[Stored entries]

⁂

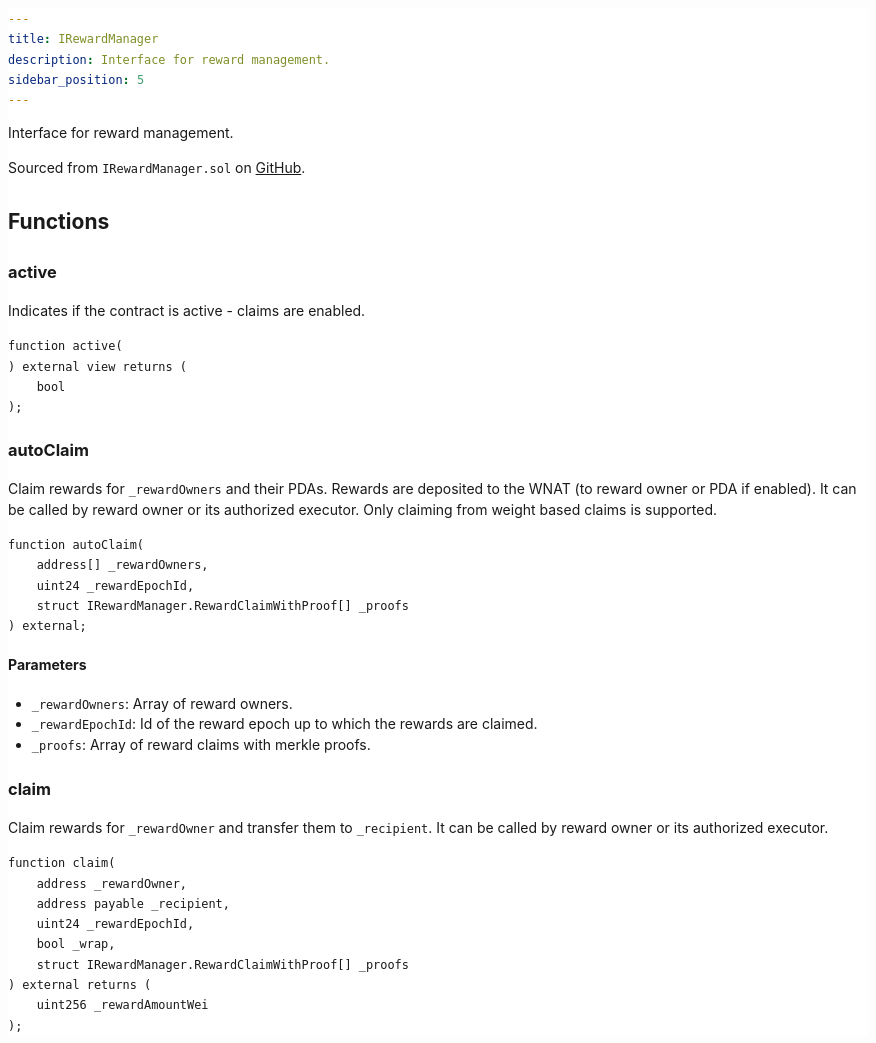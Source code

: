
 ```yaml
---
title: IRewardManager
description: Interface for reward management.
sidebar_position: 5
---
```


Interface for reward management.

Sourced from `IRewardManager.sol` on [GitHub](https://github.com/flare-foundation/flare-smart-contracts-v2/blob/main/contracts/userInterfaces/IRewardManager.sol).

## Functions

### active

Indicates if the contract is active - claims are enabled.

```solidity
function active(
) external view returns (
    bool
);
```

### autoClaim

Claim rewards for `_rewardOwners` and their PDAs.
Rewards are deposited to the WNAT (to reward owner or PDA if enabled).
It can be called by reward owner or its authorized executor.
Only claiming from weight based claims is supported.

```solidity
function autoClaim(
    address[] _rewardOwners,
    uint24 _rewardEpochId,
    struct IRewardManager.RewardClaimWithProof[] _proofs
) external;
```

#### Parameters

- `_rewardOwners`: Array of reward owners.
- `_rewardEpochId`: Id of the reward epoch up to which the rewards are claimed.
- `_proofs`: Array of reward claims with merkle proofs.

### claim

Claim rewards for `_rewardOwner` and transfer them to `_recipient`.
It can be called by reward owner or its authorized executor.

```solidity
function claim(
    address _rewardOwner,
    address payable _recipient,
    uint24 _rewardEpochId,
    bool _wrap,
    struct IRewardManager.RewardClaimWithProof[] _proofs
) external returns (
    uint256 _rewardAmountWei
);
```
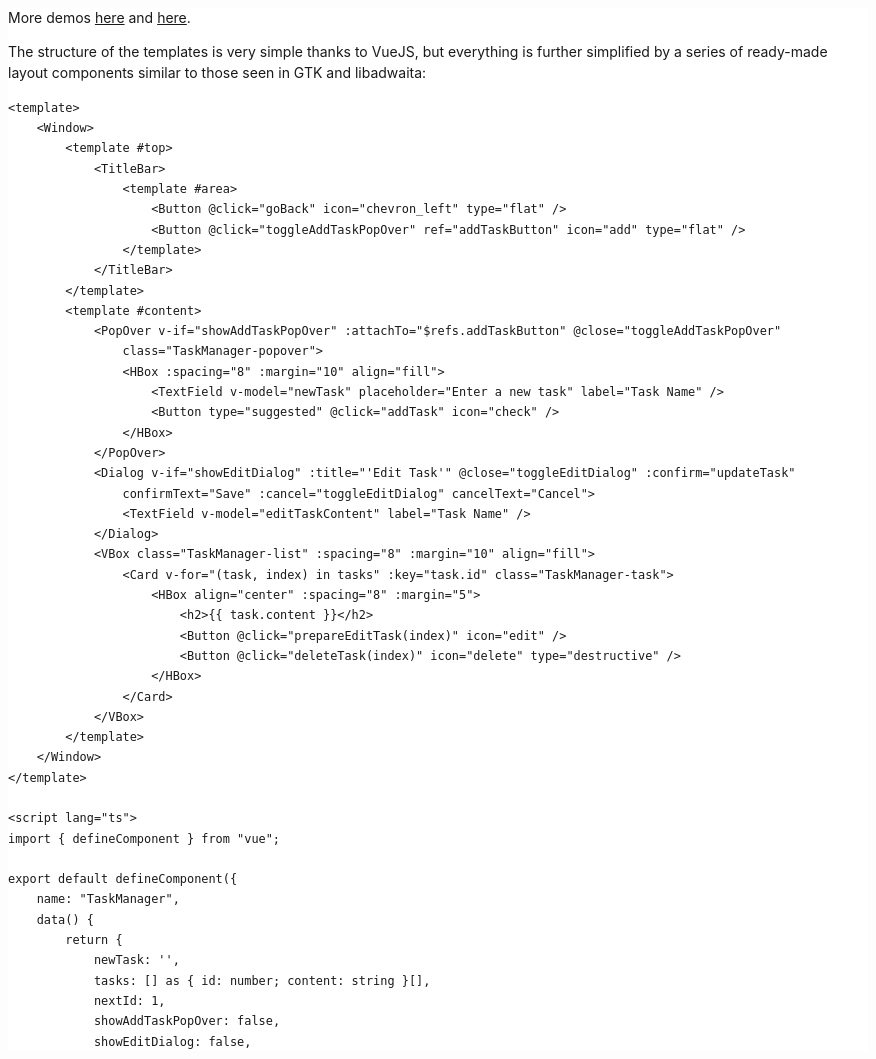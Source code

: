 <video class="media-gallery__item-gifv-thumbnail" lang="en" role="application" src="https://files.mastodon.social/media_attachments/files/112/258/220/998/975/451/original/fc112e2b3692e412.mp4" autoplay="" playsinline="" loop=""></video>

<video class="media-gallery__item-gifv-thumbnail" lang="en" role="application" src="https://files.mastodon.social/media_attachments/files/112/260/359/864/385/014/original/061041cf2e6fb4d1.mp4" autoplay="" playsinline="" loop=""></video>

More demos [here](https://mastodon.social/@mirkobrombin/112252080737173945) and [here](https://mastodon.social/@mirkobrombin/112246238320239278).

The structure of the templates is very simple thanks to VueJS, but everything is further simplified by a series of ready-made layout components similar to those seen in GTK and libadwaita:

```vue
<template>
    <Window>
        <template #top>
            <TitleBar>
                <template #area>
                    <Button @click="goBack" icon="chevron_left" type="flat" />
                    <Button @click="toggleAddTaskPopOver" ref="addTaskButton" icon="add" type="flat" />
                </template>
            </TitleBar>
        </template>
        <template #content>
            <PopOver v-if="showAddTaskPopOver" :attachTo="$refs.addTaskButton" @close="toggleAddTaskPopOver"
                class="TaskManager-popover">
                <HBox :spacing="8" :margin="10" align="fill">
                    <TextField v-model="newTask" placeholder="Enter a new task" label="Task Name" />
                    <Button type="suggested" @click="addTask" icon="check" />
                </HBox>
            </PopOver>
            <Dialog v-if="showEditDialog" :title="'Edit Task'" @close="toggleEditDialog" :confirm="updateTask"
                confirmText="Save" :cancel="toggleEditDialog" cancelText="Cancel">
                <TextField v-model="editTaskContent" label="Task Name" />
            </Dialog>
            <VBox class="TaskManager-list" :spacing="8" :margin="10" align="fill">
                <Card v-for="(task, index) in tasks" :key="task.id" class="TaskManager-task">
                    <HBox align="center" :spacing="8" :margin="5">
                        <h2>{{ task.content }}</h2>
                        <Button @click="prepareEditTask(index)" icon="edit" />
                        <Button @click="deleteTask(index)" icon="delete" type="destructive" />
                    </HBox>
                </Card>
            </VBox>
        </template>
    </Window>
</template>

<script lang="ts">
import { defineComponent } from "vue";

export default defineComponent({
    name: "TaskManager",
    data() {
        return {
            newTask: '',
            tasks: [] as { id: number; content: string }[],
            nextId: 1,
            showAddTaskPopOver: false,
            showEditDialog: false,
```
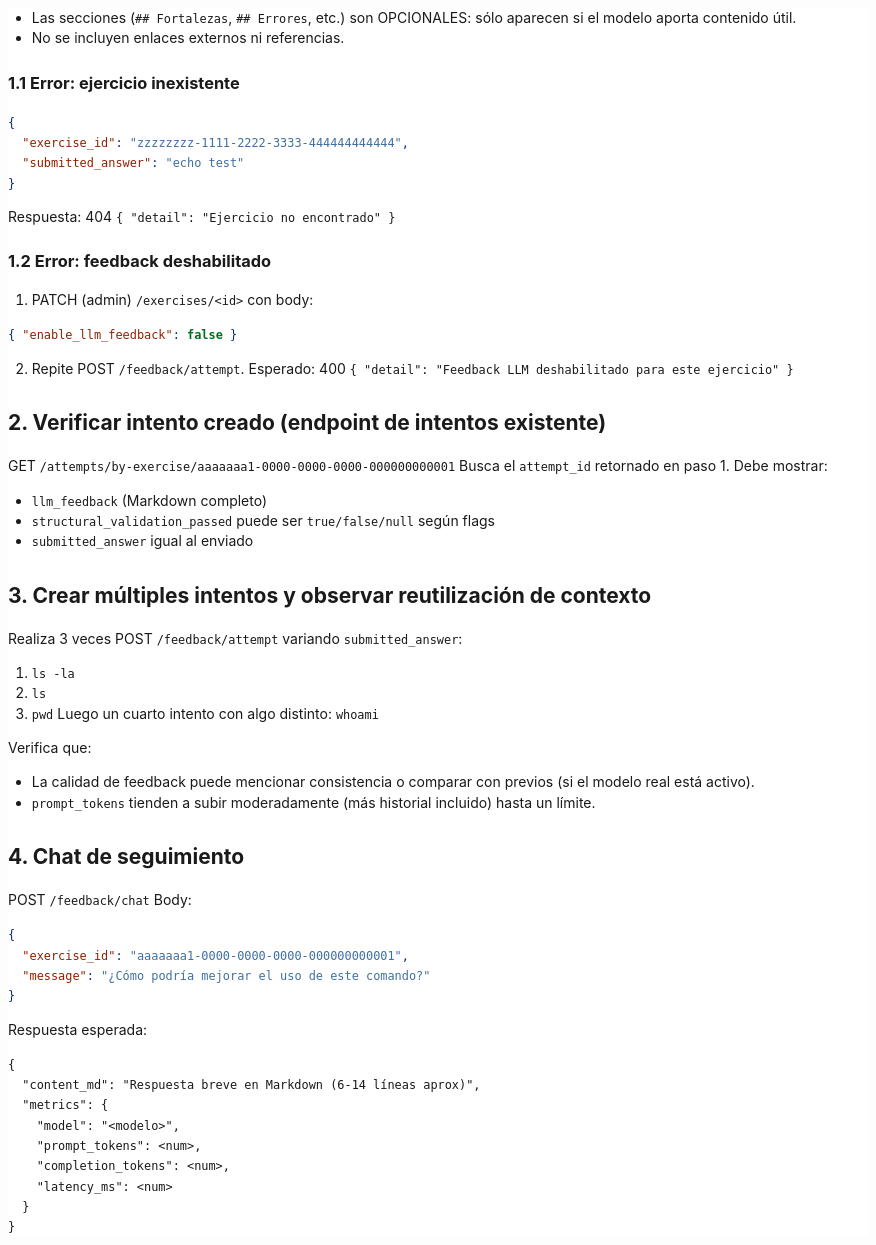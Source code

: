 - Las secciones (`## Fortalezas`, `## Errores`, etc.) son OPCIONALES: sólo aparecen si el modelo aporta contenido útil.
- No se incluyen enlaces externos ni referencias.

### 1.1 Error: ejercicio inexistente
```json
{
  "exercise_id": "zzzzzzzz-1111-2222-3333-444444444444",
  "submitted_answer": "echo test"
}
```
Respuesta: 404 `{ "detail": "Ejercicio no encontrado" }`

### 1.2 Error: feedback deshabilitado
1. PATCH (admin) `/exercises/<id>` con body:
```json
{ "enable_llm_feedback": false }
```
2. Repite POST `/feedback/attempt`.
Esperado: 400 `{ "detail": "Feedback LLM deshabilitado para este ejercicio" }`

## 2. Verificar intento creado (endpoint de intentos existente)
GET `/attempts/by-exercise/aaaaaaa1-0000-0000-0000-000000000001`
Busca el `attempt_id` retornado en paso 1. Debe mostrar:
- `llm_feedback` (Markdown completo)
- `structural_validation_passed` puede ser `true/false/null` según flags
- `submitted_answer` igual al enviado

## 3. Crear múltiples intentos y observar reutilización de contexto
Realiza 3 veces POST `/feedback/attempt` variando `submitted_answer`:
1. `ls -la`
2. `ls`
3. `pwd`
Luego un cuarto intento con algo distinto: `whoami`

Verifica que:
- La calidad de feedback puede mencionar consistencia o comparar con previos (si el modelo real está activo).
- `prompt_tokens` tienden a subir moderadamente (más historial incluido) hasta un límite.

## 4. Chat de seguimiento
POST `/feedback/chat`
Body:
```json
{
  "exercise_id": "aaaaaaa1-0000-0000-0000-000000000001",
  "message": "¿Cómo podría mejorar el uso de este comando?"
}
```
Respuesta esperada:
```jsonc
{
  "content_md": "Respuesta breve en Markdown (6-14 líneas aprox)",
  "metrics": {
    "model": "<modelo>",
    "prompt_tokens": <num>,
    "completion_tokens": <num>,
    "latency_ms": <num>
  }
}
```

⁂

TASK OBJECTIVE: Matching lines for the string "video": work out how many the records contain and write only the number.

RESPONSE: 2